#### Exercise aim:
Copy the listing exactly; drop the pictures.

#### Material for the task:
━━━━

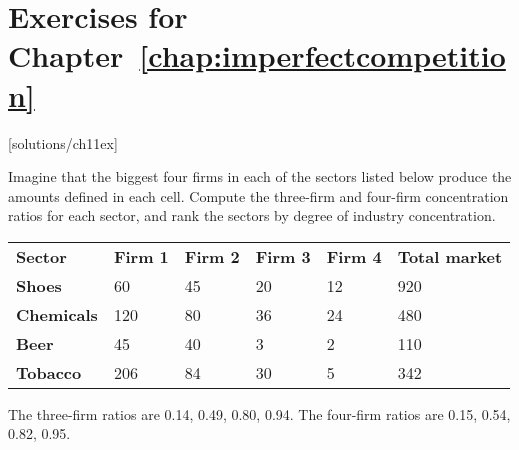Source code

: \newpage
\section*{Exercises for Chapter~\ref{chap:imperfectcompetition}}

\begin{enumialphparenastyle}

[solutions/ch11ex]

\begin{ex}\label{ex:ch11ex1}
Imagine that the biggest four firms in each of the sectors listed below produce the amounts defined in each cell. Compute the three-firm and four-firm concentration ratios for each sector, and rank the sectors by degree of industry concentration.
\begin{center}
\begin{tabu} to \linewidth {|X[1,c]X[1,c]X[1,c]X[1,c]X[1,c]X[1,c]|}	\hline
{}	\textbf{Sector}	&	\textbf{Firm 1}	&	\textbf{Firm 2}	&	\textbf{Firm 3}	&	\textbf{Firm 4}	&	\textbf{Total market}	\\
\textbf{Shoes}		&	60	&	45	&	20	&	12	&	920	\\
	\textbf{Chemicals}	&	120	&	80	&	36	&	24	&	480	\\
\textbf{Beer}		&	45	&	40	&	3	&	2	&	110	\\
	\textbf{Tobacco}	&	206	&	84	&	30	&	5	&	342	\\	\hline
\end{tabu}
\end{center}
\begin{sol}
	The three-firm ratios are 0.14, 0.49, 0.80, 0.94. The four-firm ratios are 0.15, 0.54, 0.82, 0.95.
	
\end{sol}
\end{ex}


\end{enumialphparenastyle}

━━━━

#### Expected answer:
Source code

: \newpage
\section*{Exercises for Chapter~\ref{chap:imperfectcompetition}}

\begin{enumialphparenastyle}

[solutions/ch11ex]

\begin{ex}\label{ex:ch11ex1}
Imagine that the biggest four firms in each of the sectors listed below produce the amounts defined in each cell. Compute the three-firm and four-firm concentration ratios for each sector, and rank the sectors by degree of industry concentration.
\begin{center}
\begin{tabu} to \linewidth {|X[1,c]X[1,c]X[1,c]X[1,c]X[1,c]X[1,c]|}	\hline
{}	\textbf{Sector}	&	\textbf{Firm 1}	&	\textbf{Firm 2}	&	\textbf{Firm 3}	&	\textbf{Firm 4}	&	\textbf{Total market}	\\
\textbf{Shoes}		&	60	&	45	&	20	&	12	&	920	\\
	\textbf{Chemicals}	&	120	&	80	&	36	&	24	&	480	\\
\textbf{Beer}		&	45	&	40	&	3	&	2	&	110	\\
	\textbf{Tobacco}	&	206	&	84	&	30	&	5	&	342	\\	\hline
\end{tabu}
\end{center}
\begin{sol}
	The three-firm ratios are 0.14, 0.49, 0.80, 0.94. The four-firm ratios are 0.15, 0.54, 0.82, 0.95.
	
\end{sol}
\end{ex}


\end{enumialphparenastyle}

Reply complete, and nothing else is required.